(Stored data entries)
┄┄┄┄┄┄
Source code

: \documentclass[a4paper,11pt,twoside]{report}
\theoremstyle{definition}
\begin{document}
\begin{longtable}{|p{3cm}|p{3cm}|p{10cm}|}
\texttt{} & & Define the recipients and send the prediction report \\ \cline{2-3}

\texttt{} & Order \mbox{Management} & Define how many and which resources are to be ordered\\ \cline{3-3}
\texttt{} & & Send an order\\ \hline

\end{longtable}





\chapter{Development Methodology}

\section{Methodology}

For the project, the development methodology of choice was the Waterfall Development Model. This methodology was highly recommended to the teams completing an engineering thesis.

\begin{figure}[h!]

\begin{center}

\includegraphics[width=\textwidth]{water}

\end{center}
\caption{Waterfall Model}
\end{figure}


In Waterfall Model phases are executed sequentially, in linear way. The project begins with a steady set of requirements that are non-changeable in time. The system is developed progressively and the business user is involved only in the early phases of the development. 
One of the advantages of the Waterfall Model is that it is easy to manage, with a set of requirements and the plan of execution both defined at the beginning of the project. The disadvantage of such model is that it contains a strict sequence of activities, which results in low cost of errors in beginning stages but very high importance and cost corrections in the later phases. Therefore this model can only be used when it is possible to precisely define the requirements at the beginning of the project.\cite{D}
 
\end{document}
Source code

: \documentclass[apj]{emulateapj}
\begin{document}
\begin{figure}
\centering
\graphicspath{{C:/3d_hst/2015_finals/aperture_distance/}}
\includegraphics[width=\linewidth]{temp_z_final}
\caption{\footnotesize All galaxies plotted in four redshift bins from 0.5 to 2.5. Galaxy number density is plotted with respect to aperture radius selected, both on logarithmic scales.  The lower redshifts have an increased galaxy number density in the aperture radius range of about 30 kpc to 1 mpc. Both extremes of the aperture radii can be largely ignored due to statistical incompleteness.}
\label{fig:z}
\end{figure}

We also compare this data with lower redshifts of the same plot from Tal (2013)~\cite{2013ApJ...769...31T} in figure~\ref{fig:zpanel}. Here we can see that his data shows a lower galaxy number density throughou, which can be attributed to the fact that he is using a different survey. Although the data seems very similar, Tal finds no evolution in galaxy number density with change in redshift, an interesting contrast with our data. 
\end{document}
┄┄┄┄┄┄
Aim of the task: Every entry needs to be copied again exactly.

Final answer:
Source code

: \documentclass[a4paper,11pt,twoside]{report}
\theoremstyle{definition}
\begin{document}
\begin{longtable}{|p{3cm}|p{3cm}|p{10cm}|}
\texttt{} & & Define the recipients and send the prediction report \\ \cline{2-3}

\texttt{} & Order \mbox{Management} & Define how many and which resources are to be ordered\\ \cline{3-3}
\texttt{} & & Send an order\\ \hline

\end{longtable}





\chapter{Development Methodology}

\section{Methodology}

For the project, the development methodology of choice was the Waterfall Development Model. This methodology was highly recommended to the teams completing an engineering thesis.

\begin{figure}[h!]

\begin{center}

\includegraphics[width=\textwidth]{water}

\end{center}
\caption{Waterfall Model}
\end{figure}


In Waterfall Model phases are executed sequentially, in linear way. The project begins with a steady set of requirements that are non-changeable in time. The system is developed progressively and the business user is involved only in the early phases of the development. 
One of the advantages of the Waterfall Model is that it is easy to manage, with a set of requirements and the plan of execution both defined at the beginning of the project. The disadvantage of such model is that it contains a strict sequence of activities, which results in low cost of errors in beginning stages but very high importance and cost corrections in the later phases. Therefore this model can only be used when it is possible to precisely define the requirements at the beginning of the project.\cite{D}
 
\end{document}
Source code

: \documentclass[apj]{emulateapj}
\begin{document}
\begin{figure}
\centering
\graphicspath{{C:/3d_hst/2015_finals/aperture_distance/}}
\includegraphics[width=\linewidth]{temp_z_final}
\caption{\footnotesize All galaxies plotted in four redshift bins from 0.5 to 2.5. Galaxy number density is plotted with respect to aperture radius selected, both on logarithmic scales.  The lower redshifts have an increased galaxy number density in the aperture radius range of about 30 kpc to 1 mpc. Both extremes of the aperture radii can be largely ignored due to statistical incompleteness.}
\label{fig:z}
\end{figure}

We also compare this data with lower redshifts of the same plot from Tal (2013)~\cite{2013ApJ...769...31T} in figure~\ref{fig:zpanel}. Here we can see that his data shows a lower galaxy number density throughou, which can be attributed to the fact that he is using a different survey. Although the data seems very similar, Tal finds no evolution in galaxy number density with change in redshift, an interesting contrast with our data. 
\end{document}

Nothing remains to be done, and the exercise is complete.